**Exercise requirements:** Every line of the records below from the line with "- [ ] Document new" up to and including the line with "This task pack" must be reproduced exactly, and no line outside that range.

Records contained in a dataset
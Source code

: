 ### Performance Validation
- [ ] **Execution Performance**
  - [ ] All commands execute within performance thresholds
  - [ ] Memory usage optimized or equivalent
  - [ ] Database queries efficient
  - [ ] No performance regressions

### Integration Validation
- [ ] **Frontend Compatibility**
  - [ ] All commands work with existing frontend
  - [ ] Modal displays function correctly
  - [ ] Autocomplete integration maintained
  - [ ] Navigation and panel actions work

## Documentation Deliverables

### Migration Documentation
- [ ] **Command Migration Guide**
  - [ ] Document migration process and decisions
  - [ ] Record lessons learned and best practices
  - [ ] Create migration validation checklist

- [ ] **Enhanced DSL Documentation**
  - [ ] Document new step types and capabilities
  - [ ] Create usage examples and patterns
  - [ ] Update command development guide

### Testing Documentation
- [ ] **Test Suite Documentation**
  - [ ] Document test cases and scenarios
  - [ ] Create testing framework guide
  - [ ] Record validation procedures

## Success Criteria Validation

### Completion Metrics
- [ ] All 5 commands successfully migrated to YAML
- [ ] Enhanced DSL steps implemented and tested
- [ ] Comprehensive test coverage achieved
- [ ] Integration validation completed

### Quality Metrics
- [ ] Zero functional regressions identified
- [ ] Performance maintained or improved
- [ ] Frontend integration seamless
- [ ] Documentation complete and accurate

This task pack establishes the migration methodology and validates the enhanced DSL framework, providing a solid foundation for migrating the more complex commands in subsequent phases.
...
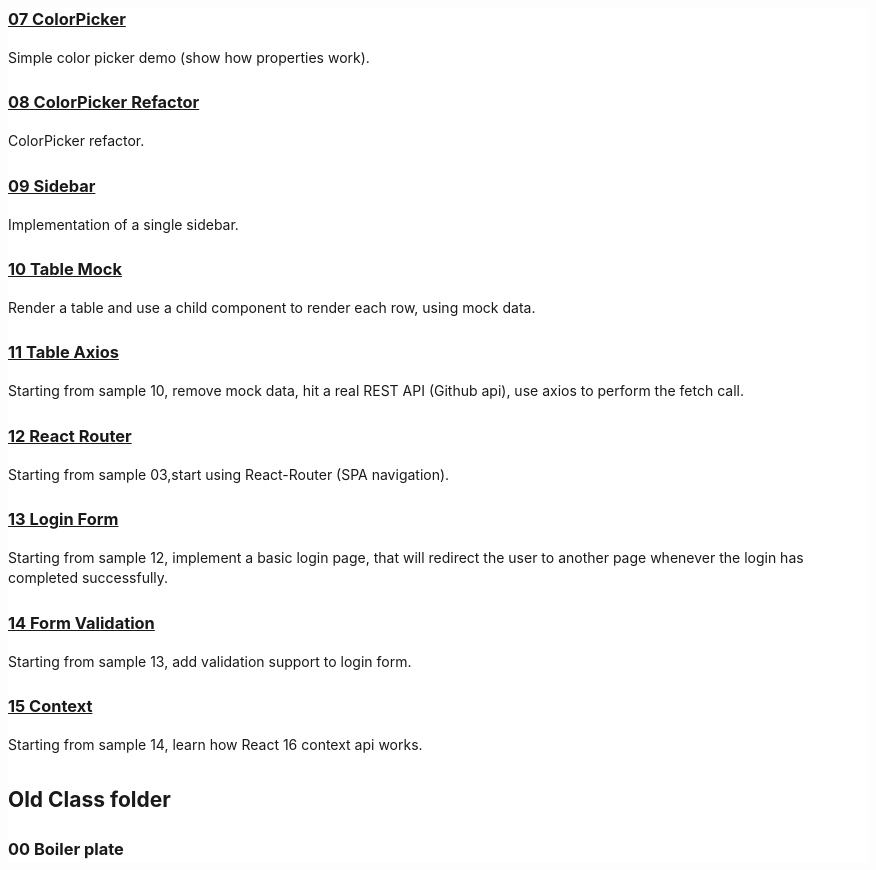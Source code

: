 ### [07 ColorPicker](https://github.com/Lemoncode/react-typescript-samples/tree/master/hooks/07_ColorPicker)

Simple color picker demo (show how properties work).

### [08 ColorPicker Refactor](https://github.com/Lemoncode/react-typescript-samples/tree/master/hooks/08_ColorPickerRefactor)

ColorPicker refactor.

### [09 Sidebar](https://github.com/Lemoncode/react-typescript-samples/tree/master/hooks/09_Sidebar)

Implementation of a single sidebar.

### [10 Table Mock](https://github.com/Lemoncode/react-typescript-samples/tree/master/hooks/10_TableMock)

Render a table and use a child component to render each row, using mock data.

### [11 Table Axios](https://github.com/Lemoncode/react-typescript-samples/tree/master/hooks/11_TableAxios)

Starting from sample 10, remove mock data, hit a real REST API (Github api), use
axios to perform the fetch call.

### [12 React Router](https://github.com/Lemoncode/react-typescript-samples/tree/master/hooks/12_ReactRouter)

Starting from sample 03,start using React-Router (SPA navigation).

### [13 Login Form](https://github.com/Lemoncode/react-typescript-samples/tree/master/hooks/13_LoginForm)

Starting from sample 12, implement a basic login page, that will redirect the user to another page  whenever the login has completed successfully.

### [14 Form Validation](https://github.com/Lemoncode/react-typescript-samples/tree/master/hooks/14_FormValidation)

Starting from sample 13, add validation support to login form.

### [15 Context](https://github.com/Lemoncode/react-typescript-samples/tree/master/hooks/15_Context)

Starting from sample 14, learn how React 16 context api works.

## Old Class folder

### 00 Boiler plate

**Answer box:**
  - [ ] Document new step types and capabilities
  - [ ] Create usage examples and patterns
  - [ ] Update command development guide

### Testing Documentation
- [ ] **Test Suite Documentation**
  - [ ] Document test cases and scenarios
  - [ ] Create testing framework guide
  - [ ] Record validation procedures

## Success Criteria Validation

### Completion Metrics
- [ ] All 5 commands successfully migrated to YAML
- [ ] Enhanced DSL steps implemented and tested
- [ ] Comprehensive test coverage achieved
- [ ] Integration validation completed

### Quality Metrics
- [ ] Zero functional regressions identified
- [ ] Performance maintained or improved
- [ ] Frontend integration seamless
- [ ] Documentation complete and accurate

This task pack establishes the migration methodology and validates the enhanced DSL framework, providing a solid foundation for migrating the more complex commands in subsequent phases.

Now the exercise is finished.